WORK REQUEST :: Each entry should appear in the answer exactly as written.

(Source data)

*** Block opens ***

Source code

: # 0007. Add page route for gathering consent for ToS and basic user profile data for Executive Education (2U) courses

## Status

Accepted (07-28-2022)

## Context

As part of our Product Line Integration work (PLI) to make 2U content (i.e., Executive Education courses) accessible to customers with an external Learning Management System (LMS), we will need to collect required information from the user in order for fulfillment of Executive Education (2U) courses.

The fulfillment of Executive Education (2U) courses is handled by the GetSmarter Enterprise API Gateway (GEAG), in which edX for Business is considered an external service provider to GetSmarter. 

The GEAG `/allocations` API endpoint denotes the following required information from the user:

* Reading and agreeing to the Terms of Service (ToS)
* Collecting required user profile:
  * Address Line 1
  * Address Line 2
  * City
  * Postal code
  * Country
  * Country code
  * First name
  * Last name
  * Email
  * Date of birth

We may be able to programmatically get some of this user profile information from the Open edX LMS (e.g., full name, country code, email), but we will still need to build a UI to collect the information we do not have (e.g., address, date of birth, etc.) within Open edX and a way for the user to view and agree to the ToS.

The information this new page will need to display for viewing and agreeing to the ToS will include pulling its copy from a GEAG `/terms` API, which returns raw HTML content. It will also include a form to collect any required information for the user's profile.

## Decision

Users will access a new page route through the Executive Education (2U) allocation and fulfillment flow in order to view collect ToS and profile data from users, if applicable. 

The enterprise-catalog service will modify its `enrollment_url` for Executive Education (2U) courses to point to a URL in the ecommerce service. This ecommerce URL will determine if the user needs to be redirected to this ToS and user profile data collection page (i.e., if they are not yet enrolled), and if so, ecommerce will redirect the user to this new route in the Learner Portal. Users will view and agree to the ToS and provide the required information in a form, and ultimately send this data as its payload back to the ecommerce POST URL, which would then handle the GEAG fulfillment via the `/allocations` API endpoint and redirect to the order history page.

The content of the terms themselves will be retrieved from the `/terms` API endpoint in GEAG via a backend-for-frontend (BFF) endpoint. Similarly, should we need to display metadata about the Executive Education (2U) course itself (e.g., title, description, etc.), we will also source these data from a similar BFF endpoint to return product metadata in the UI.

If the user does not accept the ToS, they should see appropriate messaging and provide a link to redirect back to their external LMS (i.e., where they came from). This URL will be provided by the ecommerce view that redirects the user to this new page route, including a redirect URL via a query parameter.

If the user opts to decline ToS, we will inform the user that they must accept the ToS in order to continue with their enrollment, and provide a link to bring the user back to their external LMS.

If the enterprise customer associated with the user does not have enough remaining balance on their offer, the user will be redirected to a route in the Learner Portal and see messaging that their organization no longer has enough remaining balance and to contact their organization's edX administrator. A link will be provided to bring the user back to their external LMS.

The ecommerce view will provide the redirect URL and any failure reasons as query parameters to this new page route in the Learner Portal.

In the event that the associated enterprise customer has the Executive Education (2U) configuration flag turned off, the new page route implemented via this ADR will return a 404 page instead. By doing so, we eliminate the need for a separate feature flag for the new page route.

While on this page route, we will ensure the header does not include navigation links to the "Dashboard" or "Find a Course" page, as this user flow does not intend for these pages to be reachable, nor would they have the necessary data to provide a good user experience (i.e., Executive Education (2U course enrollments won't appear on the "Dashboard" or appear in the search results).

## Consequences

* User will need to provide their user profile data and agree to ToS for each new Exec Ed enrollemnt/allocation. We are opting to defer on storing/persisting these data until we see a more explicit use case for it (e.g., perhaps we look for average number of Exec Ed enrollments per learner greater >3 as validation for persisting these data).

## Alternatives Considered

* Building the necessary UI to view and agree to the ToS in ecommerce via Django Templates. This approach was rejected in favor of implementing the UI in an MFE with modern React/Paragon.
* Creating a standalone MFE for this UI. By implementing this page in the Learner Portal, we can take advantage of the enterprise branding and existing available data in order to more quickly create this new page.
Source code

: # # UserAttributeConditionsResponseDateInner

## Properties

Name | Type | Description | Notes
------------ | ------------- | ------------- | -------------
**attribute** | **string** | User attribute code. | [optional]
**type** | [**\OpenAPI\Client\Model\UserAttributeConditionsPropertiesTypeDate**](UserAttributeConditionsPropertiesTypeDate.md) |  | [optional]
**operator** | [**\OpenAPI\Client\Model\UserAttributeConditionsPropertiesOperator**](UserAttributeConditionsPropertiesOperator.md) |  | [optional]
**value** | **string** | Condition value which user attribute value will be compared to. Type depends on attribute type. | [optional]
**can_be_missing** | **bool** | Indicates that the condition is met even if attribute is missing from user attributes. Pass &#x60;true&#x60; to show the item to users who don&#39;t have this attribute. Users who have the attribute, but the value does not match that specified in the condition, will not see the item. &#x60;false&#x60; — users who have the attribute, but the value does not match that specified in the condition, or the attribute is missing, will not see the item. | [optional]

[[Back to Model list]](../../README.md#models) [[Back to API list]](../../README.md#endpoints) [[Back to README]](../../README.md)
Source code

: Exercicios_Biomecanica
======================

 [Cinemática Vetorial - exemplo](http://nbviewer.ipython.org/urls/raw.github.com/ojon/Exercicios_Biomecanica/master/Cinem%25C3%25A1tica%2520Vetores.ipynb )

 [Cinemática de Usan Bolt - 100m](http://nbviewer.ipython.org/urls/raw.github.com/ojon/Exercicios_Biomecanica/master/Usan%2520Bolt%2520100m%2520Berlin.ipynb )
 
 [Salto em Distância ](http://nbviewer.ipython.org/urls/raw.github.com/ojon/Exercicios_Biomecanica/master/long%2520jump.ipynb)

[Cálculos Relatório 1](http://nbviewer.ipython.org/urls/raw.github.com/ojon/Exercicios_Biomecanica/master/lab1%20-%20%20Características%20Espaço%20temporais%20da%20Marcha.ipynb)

*** Block closes ***

WRITTEN SOLUTION ::
Source code

: # 0007. Add page route for gathering consent for ToS and basic user profile data for Executive Education (2U) courses

## Status

Accepted (07-28-2022)

## Context

As part of our Product Line Integration work (PLI) to make 2U content (i.e., Executive Education courses) accessible to customers with an external Learning Management System (LMS), we will need to collect required information from the user in order for fulfillment of Executive Education (2U) courses.

The fulfillment of Executive Education (2U) courses is handled by the GetSmarter Enterprise API Gateway (GEAG), in which edX for Business is considered an external service provider to GetSmarter. 

The GEAG `/allocations` API endpoint denotes the following required information from the user:

* Reading and agreeing to the Terms of Service (ToS)
* Collecting required user profile:
  * Address Line 1
  * Address Line 2
  * City
  * Postal code
  * Country
  * Country code
  * First name
  * Last name
  * Email
  * Date of birth

We may be able to programmatically get some of this user profile information from the Open edX LMS (e.g., full name, country code, email), but we will still need to build a UI to collect the information we do not have (e.g., address, date of birth, etc.) within Open edX and a way for the user to view and agree to the ToS.

The information this new page will need to display for viewing and agreeing to the ToS will include pulling its copy from a GEAG `/terms` API, which returns raw HTML content. It will also include a form to collect any required information for the user's profile.

## Decision

Users will access a new page route through the Executive Education (2U) allocation and fulfillment flow in order to view collect ToS and profile data from users, if applicable. 

The enterprise-catalog service will modify its `enrollment_url` for Executive Education (2U) courses to point to a URL in the ecommerce service. This ecommerce URL will determine if the user needs to be redirected to this ToS and user profile data collection page (i.e., if they are not yet enrolled), and if so, ecommerce will redirect the user to this new route in the Learner Portal. Users will view and agree to the ToS and provide the required information in a form, and ultimately send this data as its payload back to the ecommerce POST URL, which would then handle the GEAG fulfillment via the `/allocations` API endpoint and redirect to the order history page.

The content of the terms themselves will be retrieved from the `/terms` API endpoint in GEAG via a backend-for-frontend (BFF) endpoint. Similarly, should we need to display metadata about the Executive Education (2U) course itself (e.g., title, description, etc.), we will also source these data from a similar BFF endpoint to return product metadata in the UI.

If the user does not accept the ToS, they should see appropriate messaging and provide a link to redirect back to their external LMS (i.e., where they came from). This URL will be provided by the ecommerce view that redirects the user to this new page route, including a redirect URL via a query parameter.

If the user opts to decline ToS, we will inform the user that they must accept the ToS in order to continue with their enrollment, and provide a link to bring the user back to their external LMS.

If the enterprise customer associated with the user does not have enough remaining balance on their offer, the user will be redirected to a route in the Learner Portal and see messaging that their organization no longer has enough remaining balance and to contact their organization's edX administrator. A link will be provided to bring the user back to their external LMS.

The ecommerce view will provide the redirect URL and any failure reasons as query parameters to this new page route in the Learner Portal.

In the event that the associated enterprise customer has the Executive Education (2U) configuration flag turned off, the new page route implemented via this ADR will return a 404 page instead. By doing so, we eliminate the need for a separate feature flag for the new page route.

While on this page route, we will ensure the header does not include navigation links to the "Dashboard" or "Find a Course" page, as this user flow does not intend for these pages to be reachable, nor would they have the necessary data to provide a good user experience (i.e., Executive Education (2U course enrollments won't appear on the "Dashboard" or appear in the search results).

## Consequences

* User will need to provide their user profile data and agree to ToS for each new Exec Ed enrollemnt/allocation. We are opting to defer on storing/persisting these data until we see a more explicit use case for it (e.g., perhaps we look for average number of Exec Ed enrollments per learner greater >3 as validation for persisting these data).

## Alternatives Considered

* Building the necessary UI to view and agree to the ToS in ecommerce via Django Templates. This approach was rejected in favor of implementing the UI in an MFE with modern React/Paragon.
* Creating a standalone MFE for this UI. By implementing this page in the Learner Portal, we can take advantage of the enterprise branding and existing available data in order to more quickly create this new page.
Source code

: # # UserAttributeConditionsResponseDateInner

## Properties

Name | Type | Description | Notes
------------ | ------------- | ------------- | -------------
**attribute** | **string** | User attribute code. | [optional]
**type** | [**\OpenAPI\Client\Model\UserAttributeConditionsPropertiesTypeDate**](UserAttributeConditionsPropertiesTypeDate.md) |  | [optional]
**operator** | [**\OpenAPI\Client\Model\UserAttributeConditionsPropertiesOperator**](UserAttributeConditionsPropertiesOperator.md) |  | [optional]
**value** | **string** | Condition value which user attribute value will be compared to. Type depends on attribute type. | [optional]
**can_be_missing** | **bool** | Indicates that the condition is met even if attribute is missing from user attributes. Pass &#x60;true&#x60; to show the item to users who don&#39;t have this attribute. Users who have the attribute, but the value does not match that specified in the condition, will not see the item. &#x60;false&#x60; — users who have the attribute, but the value does not match that specified in the condition, or the attribute is missing, will not see the item. | [optional]

[[Back to Model list]](../../README.md#models) [[Back to API list]](../../README.md#endpoints) [[Back to README]](../../README.md)
Source code

: Exercicios_Biomecanica
======================

 [Cinemática Vetorial - exemplo](http://nbviewer.ipython.org/urls/raw.github.com/ojon/Exercicios_Biomecanica/master/Cinem%25C3%25A1tica%2520Vetores.ipynb )

 [Cinemática de Usan Bolt - 100m](http://nbviewer.ipython.org/urls/raw.github.com/ojon/Exercicios_Biomecanica/master/Usan%2520Bolt%2520100m%2520Berlin.ipynb )
 
 [Salto em Distância ](http://nbviewer.ipython.org/urls/raw.github.com/ojon/Exercicios_Biomecanica/master/long%2520jump.ipynb)

[Cálculos Relatório 1](http://nbviewer.ipython.org/urls/raw.github.com/ojon/Exercicios_Biomecanica/master/lab1%20-%20%20Características%20Espaço%20temporais%20da%20Marcha.ipynb)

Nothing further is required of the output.